Any insights from Seeed engineers or anyone who has experienced similar behavior with newer Wio-E5 batches would be greatly appreciated.
Thanks in advance!
Are you getting communications from the chip? is it hanging up or are you just not able to hear what it is saying?
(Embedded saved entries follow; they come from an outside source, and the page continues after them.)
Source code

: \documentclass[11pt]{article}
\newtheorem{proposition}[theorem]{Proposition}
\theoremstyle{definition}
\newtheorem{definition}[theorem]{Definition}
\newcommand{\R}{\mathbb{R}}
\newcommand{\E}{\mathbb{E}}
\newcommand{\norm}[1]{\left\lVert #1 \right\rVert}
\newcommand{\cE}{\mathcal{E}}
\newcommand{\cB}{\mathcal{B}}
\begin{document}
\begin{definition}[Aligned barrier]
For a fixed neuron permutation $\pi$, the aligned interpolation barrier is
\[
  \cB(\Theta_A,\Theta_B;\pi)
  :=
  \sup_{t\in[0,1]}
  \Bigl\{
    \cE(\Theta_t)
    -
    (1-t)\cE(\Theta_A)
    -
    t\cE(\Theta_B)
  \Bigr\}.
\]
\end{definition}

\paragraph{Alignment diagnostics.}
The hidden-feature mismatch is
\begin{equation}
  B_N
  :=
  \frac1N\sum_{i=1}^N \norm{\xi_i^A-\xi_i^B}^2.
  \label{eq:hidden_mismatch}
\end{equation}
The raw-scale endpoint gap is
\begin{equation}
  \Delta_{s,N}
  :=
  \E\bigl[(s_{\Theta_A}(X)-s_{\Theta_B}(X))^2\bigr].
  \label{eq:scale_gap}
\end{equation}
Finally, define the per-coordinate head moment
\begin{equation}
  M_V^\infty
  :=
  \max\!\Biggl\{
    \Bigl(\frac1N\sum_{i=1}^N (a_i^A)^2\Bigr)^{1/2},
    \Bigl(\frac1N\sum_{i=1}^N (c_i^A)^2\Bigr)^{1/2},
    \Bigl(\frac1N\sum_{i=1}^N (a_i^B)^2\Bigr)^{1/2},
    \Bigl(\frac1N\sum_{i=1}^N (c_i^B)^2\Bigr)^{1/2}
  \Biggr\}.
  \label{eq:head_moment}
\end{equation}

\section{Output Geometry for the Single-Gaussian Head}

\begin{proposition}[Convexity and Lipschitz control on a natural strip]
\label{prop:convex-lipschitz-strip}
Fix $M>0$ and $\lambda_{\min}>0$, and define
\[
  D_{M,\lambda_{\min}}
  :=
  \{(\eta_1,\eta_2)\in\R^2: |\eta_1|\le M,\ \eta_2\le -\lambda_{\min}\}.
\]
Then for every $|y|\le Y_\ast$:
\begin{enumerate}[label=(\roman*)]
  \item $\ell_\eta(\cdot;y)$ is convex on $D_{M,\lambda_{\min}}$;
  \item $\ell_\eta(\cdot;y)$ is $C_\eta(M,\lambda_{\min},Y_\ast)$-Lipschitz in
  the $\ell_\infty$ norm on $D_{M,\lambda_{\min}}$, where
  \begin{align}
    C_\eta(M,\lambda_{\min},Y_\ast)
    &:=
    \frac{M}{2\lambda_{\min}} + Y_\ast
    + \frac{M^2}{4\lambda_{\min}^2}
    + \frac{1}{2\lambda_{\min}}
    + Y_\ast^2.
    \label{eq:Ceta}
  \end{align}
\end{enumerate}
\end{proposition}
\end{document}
No it is getting stuck at the LSE timer initi without it sys clock keeps on checking if the LSE timer is ready or not in a loop so the code does’nt run further
Has anyone found a solution? I am having a similar problem when trying to make a simple Blink sketch using the RTC timer hooked up to the LSE. This sketch works fine with the LSI
/* USER CODE BEGIN Header */
/**
******************************************************************************
* @file : main.c
* @brief : Main program body
******************************************************************************
* @attention
*
* Copyright (c) 2026 STMicroelectronics.
* All rights reserved.
*
* This software is licensed under terms that can be found in the LICENSE file
* in the root directory of this software component.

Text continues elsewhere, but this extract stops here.